> WORK REQUEST
Print the whole listing exactly as it appears, but skip the pictures.

▬▬▬▬▬▬

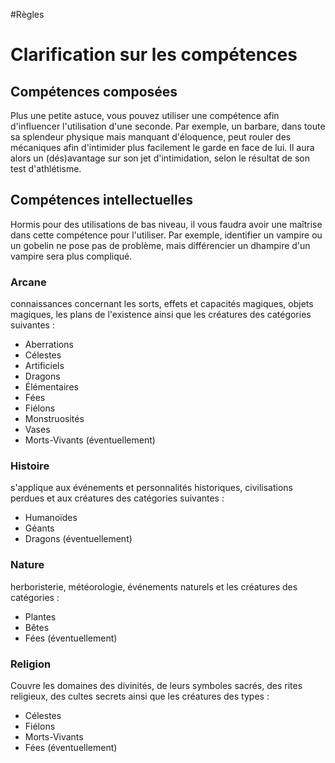 #Règles 
# Clarification sur les compétences

## Compétences composées
Plus une petite astuce, vous pouvez utiliser une compétence afin d'influencer l'utilisation d'une seconde.
Par exemple, un barbare, dans toute sa splendeur physique mais manquant d'éloquence, peut rouler des mécaniques afin d'intimider plus facilement le garde en face de lui. Il aura alors un (dés)avantage sur son jet d'intimidation, selon le résultat de son test d'athlétisme.

## Compétences intellectuelles
Hormis pour des utilisations de bas niveau, il vous faudra avoir une maîtrise dans cette compétence pour l'utiliser. Par exemple, identifier un vampire ou un gobelin ne pose pas de problème, mais différencier un dhampire d'un vampire sera plus compliqué.

### Arcane
connaissances concernant les sorts, effets et capacités magiques, objets magiques, les plans de l'existence ainsi que les créatures des catégories suivantes :
- Aberrations
- Célestes
- Artificiels
- Dragons
- Élémentaires
- Fées
- Fiélons
- Monstruosités
- Vases
- Morts-Vivants (éventuellement)

### Histoire
s'applique aux événements et personnalités historiques, civilisations perdues et aux créatures des catégories suivantes :
- Humanoïdes
- Géants
- Dragons (éventuellement)

### Nature
herboristerie, météorologie, événements naturels et les créatures des catégories :
- Plantes
- Bêtes
- Fées (éventuellement)

### Religion
Couvre les domaines des divinités, de leurs symboles sacrés, des rites religieux, des cultes secrets ainsi que les créatures des types :
- Célestes
- Fiélons
- Morts-Vivants
- Fées (éventuellement)

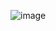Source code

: 

![image](https://user-images.githubusercontent.com/74035307/189538015-a81cea9d-709a-4be2-8409-86e8c25a2e98.png)
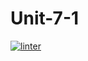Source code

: # Unit-7-1
 [![linter](https://github.com/NathanTempleton/Unit-7-1/workflows/linter/badge.svg)](https://github.com/marketplace/actions/super-linter)

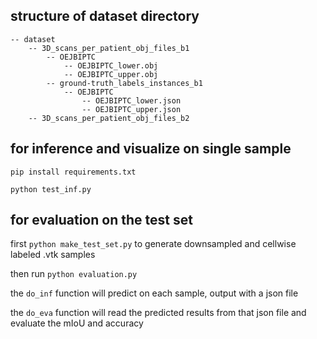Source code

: ## structure of dataset directory
    -- dataset
        -- 3D_scans_per_patient_obj_files_b1
            -- OEJBIPTC
                -- OEJBIPTC_lower.obj
                -- OEJBIPTC_upper.obj
            -- ground-truth_labels_instances_b1
                -- OEJBIPTC
                    -- OEJBIPTC_lower.json
                    -- OEJBIPTC_upper.json
        -- 3D_scans_per_patient_obj_files_b2

## for inference and visualize on single sample
`pip install requirements.txt`

`python test_inf.py`

## for evaluation on the test set
first `python make_test_set.py` to generate downsampled and cellwise labeled .vtk samples

then run `python evaluation.py` 

the `do_inf` function will predict on each sample, output with a json file

the `do_eva` function will read the predicted results from that json file and evaluate the mIoU and accuracy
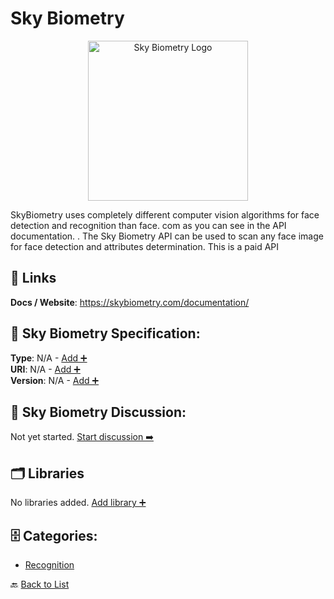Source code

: # Sky Biometry
<p align="center">
    <img width="256" src="https://raw.githubusercontent.com/apis-list/apis-list/main/apis/sky-biometry/logo_256x256.png" alt="Sky Biometry Logo"/>
</p>
SkyBiometry uses completely different computer vision algorithms for face detection and recognition than face. com as you can see in the API documentation. . The Sky Biometry API can be used to scan any face image for face detection and attributes determination. This is a paid API

##  🔗 Links
**Docs / Website**: https://skybiometry.com/documentation/

## 🧬 Sky Biometry Specification:
**Type**: N/A - [Add ➕](https://github.com/apis-list/apis-list/edit/main/apis/sky-biometry/sky-biometry.yaml)  
**URI**: N/A - [Add ➕](https://github.com/apis-list/apis-list/edit/main/apis/sky-biometry/sky-biometry.yaml)  
**Version**: N/A - [Add ➕](https://github.com/apis-list/apis-list/edit/main/apis/sky-biometry/sky-biometry.yaml)

## 💬 Sky Biometry Discussion:
Not yet started. [Start discussion ➡️](https://github.com/apis-list/apis-list/discussions/new)

## 🗂️ Libraries

No libraries added. [Add library ➕](https://github.com/apis-list/apis-list/edit/main/apis/sky-biometry/sky-biometry.yaml)    


## 🗄️ Categories:
- [Recognition](https://github.com/apis-list/apis-list#recognition-)

🔙  [Back to List](https://github.com/apis-list/apis-list)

▬▬▬▬▬▬

> WRITTEN REPLY
 #Règles 
# Clarification sur les compétences

## Compétences composées
Plus une petite astuce, vous pouvez utiliser une compétence afin d'influencer l'utilisation d'une seconde.
Par exemple, un barbare, dans toute sa splendeur physique mais manquant d'éloquence, peut rouler des mécaniques afin d'intimider plus facilement le garde en face de lui. Il aura alors un (dés)avantage sur son jet d'intimidation, selon le résultat de son test d'athlétisme.

## Compétences intellectuelles
Hormis pour des utilisations de bas niveau, il vous faudra avoir une maîtrise dans cette compétence pour l'utiliser. Par exemple, identifier un vampire ou un gobelin ne pose pas de problème, mais différencier un dhampire d'un vampire sera plus compliqué.

### Arcane
connaissances concernant les sorts, effets et capacités magiques, objets magiques, les plans de l'existence ainsi que les créatures des catégories suivantes :
- Aberrations
- Célestes
- Artificiels
- Dragons
- Élémentaires
- Fées
- Fiélons
- Monstruosités
- Vases
- Morts-Vivants (éventuellement)

### Histoire
s'applique aux événements et personnalités historiques, civilisations perdues et aux créatures des catégories suivantes :
- Humanoïdes
- Géants
- Dragons (éventuellement)

### Nature
herboristerie, météorologie, événements naturels et les créatures des catégories :
- Plantes
- Bêtes
- Fées (éventuellement)

### Religion
Couvre les domaines des divinités, de leurs symboles sacrés, des rites religieux, des cultes secrets ainsi que les créatures des types :
- Célestes
- Fiélons
- Morts-Vivants
- Fées (éventuellement)

Source code

: 

![image](https://user-images.githubusercontent.com/74035307/189538015-a81cea9d-709a-4be2-8409-86e8c25a2e98.png)
Source code

: # Unit-7-1
 [![linter](https://github.com/NathanTempleton/Unit-7-1/workflows/linter/badge.svg)](https://github.com/marketplace/actions/super-linter)

Source code

: ## structure of dataset directory
    -- dataset
        -- 3D_scans_per_patient_obj_files_b1
            -- OEJBIPTC
                -- OEJBIPTC_lower.obj
                -- OEJBIPTC_upper.obj
            -- ground-truth_labels_instances_b1
                -- OEJBIPTC
                    -- OEJBIPTC_lower.json
                    -- OEJBIPTC_upper.json
        -- 3D_scans_per_patient_obj_files_b2

## for inference and visualize on single sample
`pip install requirements.txt`

`python test_inf.py`

## for evaluation on the test set
first `python make_test_set.py` to generate downsampled and cellwise labeled .vtk samples

then run `python evaluation.py` 

the `do_inf` function will predict on each sample, output with a json file

the `do_eva` function will read the predicted results from that json file and evaluate the mIoU and accuracy
Source code

: # Sky Biometry
<p align="center">
    <img width="256" src="https://raw.githubusercontent.com/apis-list/apis-list/main/apis/sky-biometry/logo_256x256.png" alt="Sky Biometry Logo"/>
</p>
SkyBiometry uses completely different computer vision algorithms for face detection and recognition than face. com as you can see in the API documentation. . The Sky Biometry API can be used to scan any face image for face detection and attributes determination. This is a paid API

##  🔗 Links
**Docs / Website**: https://skybiometry.com/documentation/

## 🧬 Sky Biometry Specification:
**Type**: N/A - [Add ➕](https://github.com/apis-list/apis-list/edit/main/apis/sky-biometry/sky-biometry.yaml)  
**URI**: N/A - [Add ➕](https://github.com/apis-list/apis-list/edit/main/apis/sky-biometry/sky-biometry.yaml)  
**Version**: N/A - [Add ➕](https://github.com/apis-list/apis-list/edit/main/apis/sky-biometry/sky-biometry.yaml)

## 💬 Sky Biometry Discussion:
Not yet started. [Start discussion ➡️](https://github.com/apis-list/apis-list/discussions/new)

## 🗂️ Libraries

No libraries added. [Add library ➕](https://github.com/apis-list/apis-list/edit/main/apis/sky-biometry/sky-biometry.yaml)    


## 🗄️ Categories:
- [Recognition](https://github.com/apis-list/apis-list#recognition-)

🔙  [Back to List](https://github.com/apis-list/apis-list)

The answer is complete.